Having multiple sources of information is a widespread problem, especially in large organizations, and the associated costs can be very high. Because data changes over time, it’s easy for it to get out of sync and become fragmented, incomplete, inaccurate, and inconsistent. As it degrades, people who use it don’t find it trustworthy anymore. This can have disastrous effects — imagine a sales call if the account manager accesses customer information that is incomplete or inaccurate.

Is the location the right one, or has the customer’s address changed?

How confident is the account manager in knowing which products the customer owns and uses?
Are there any open service items?

The wrong answer to any of these questions could put a new sale or existing relationships at risk. MDM ensures that a trusted customer profile is created to eliminate such issues in a company’s data.
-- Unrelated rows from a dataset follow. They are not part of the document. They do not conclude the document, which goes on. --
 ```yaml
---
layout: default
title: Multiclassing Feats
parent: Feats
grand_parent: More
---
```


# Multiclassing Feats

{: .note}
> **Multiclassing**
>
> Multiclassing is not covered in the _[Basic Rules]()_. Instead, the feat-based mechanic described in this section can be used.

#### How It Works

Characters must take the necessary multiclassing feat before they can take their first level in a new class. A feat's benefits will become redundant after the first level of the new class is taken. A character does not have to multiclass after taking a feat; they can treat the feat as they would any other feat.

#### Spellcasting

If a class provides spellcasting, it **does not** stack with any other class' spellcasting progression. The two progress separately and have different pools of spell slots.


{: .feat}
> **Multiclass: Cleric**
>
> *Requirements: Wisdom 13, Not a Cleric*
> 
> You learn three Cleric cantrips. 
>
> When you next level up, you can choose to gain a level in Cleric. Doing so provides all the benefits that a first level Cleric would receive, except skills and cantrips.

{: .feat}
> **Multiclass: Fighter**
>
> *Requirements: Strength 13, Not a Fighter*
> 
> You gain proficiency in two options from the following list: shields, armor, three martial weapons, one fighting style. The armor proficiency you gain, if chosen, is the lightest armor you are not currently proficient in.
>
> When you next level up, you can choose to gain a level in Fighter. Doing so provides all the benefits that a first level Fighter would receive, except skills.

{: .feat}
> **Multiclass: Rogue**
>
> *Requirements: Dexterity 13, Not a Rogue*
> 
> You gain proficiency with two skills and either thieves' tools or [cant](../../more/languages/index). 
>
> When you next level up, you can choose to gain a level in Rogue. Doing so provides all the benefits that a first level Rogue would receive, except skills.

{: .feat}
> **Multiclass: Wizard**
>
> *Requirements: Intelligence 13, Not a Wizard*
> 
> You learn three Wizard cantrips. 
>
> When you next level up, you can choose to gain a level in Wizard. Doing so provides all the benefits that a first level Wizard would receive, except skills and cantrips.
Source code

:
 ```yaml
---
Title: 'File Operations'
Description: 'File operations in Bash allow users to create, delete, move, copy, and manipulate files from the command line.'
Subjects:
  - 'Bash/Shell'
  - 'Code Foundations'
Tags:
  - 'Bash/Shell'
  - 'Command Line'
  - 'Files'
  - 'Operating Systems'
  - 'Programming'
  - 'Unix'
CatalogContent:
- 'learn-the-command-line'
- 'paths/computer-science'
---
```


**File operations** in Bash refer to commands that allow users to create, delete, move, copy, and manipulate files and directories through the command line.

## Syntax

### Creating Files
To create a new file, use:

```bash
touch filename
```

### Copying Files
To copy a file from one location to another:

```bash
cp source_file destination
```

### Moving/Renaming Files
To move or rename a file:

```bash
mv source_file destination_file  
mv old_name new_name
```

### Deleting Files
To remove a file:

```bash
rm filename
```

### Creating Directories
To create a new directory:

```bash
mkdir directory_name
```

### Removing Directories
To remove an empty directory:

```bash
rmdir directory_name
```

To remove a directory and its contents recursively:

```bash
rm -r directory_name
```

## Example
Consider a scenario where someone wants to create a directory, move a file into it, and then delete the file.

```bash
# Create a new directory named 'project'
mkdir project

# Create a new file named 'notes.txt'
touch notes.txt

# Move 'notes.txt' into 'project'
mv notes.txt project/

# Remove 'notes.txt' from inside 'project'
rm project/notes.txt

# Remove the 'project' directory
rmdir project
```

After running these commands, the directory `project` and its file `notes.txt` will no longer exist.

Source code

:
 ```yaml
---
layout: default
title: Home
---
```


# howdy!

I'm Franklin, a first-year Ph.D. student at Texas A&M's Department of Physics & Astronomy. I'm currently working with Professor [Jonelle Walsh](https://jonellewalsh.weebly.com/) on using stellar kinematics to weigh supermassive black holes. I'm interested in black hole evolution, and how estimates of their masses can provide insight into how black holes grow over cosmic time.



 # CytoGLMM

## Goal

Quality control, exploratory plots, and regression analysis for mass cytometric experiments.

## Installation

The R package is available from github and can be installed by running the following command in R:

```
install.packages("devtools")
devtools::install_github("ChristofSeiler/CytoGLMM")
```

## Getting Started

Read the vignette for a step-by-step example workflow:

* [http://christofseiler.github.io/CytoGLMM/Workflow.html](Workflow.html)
MDM addresses the challenges of disparate applications that create, capture, and access data across multiple systems, applications, and channels. These include SAP, Marketo, Salesforce, DemandBase, web portals, CRM systems, shipping systems, invoicing systems, contract systems, and more. With a trusted source of reliable, current data, organizations can get a better view of their products and suppliers, drive customer engagement, and offer a consistent experience to employees and customers.

A use case of MDM-driven business transformation

One of our clients had multiple addresses in different systems:

  • Different address types like Primary Address, Booking or Billing Address, Shipping Address, Delivery Address, Install Address, etc.
  • Multiple addresses per record for one customer system
  • One address per record for one sales system
  • One address each per record for one shipping, installation, and maintenance systems

When we implemented the MDM C360 for this client, one discussion point was: do we set up the MDM dimension as a traditional Customer dimension or Location dimension?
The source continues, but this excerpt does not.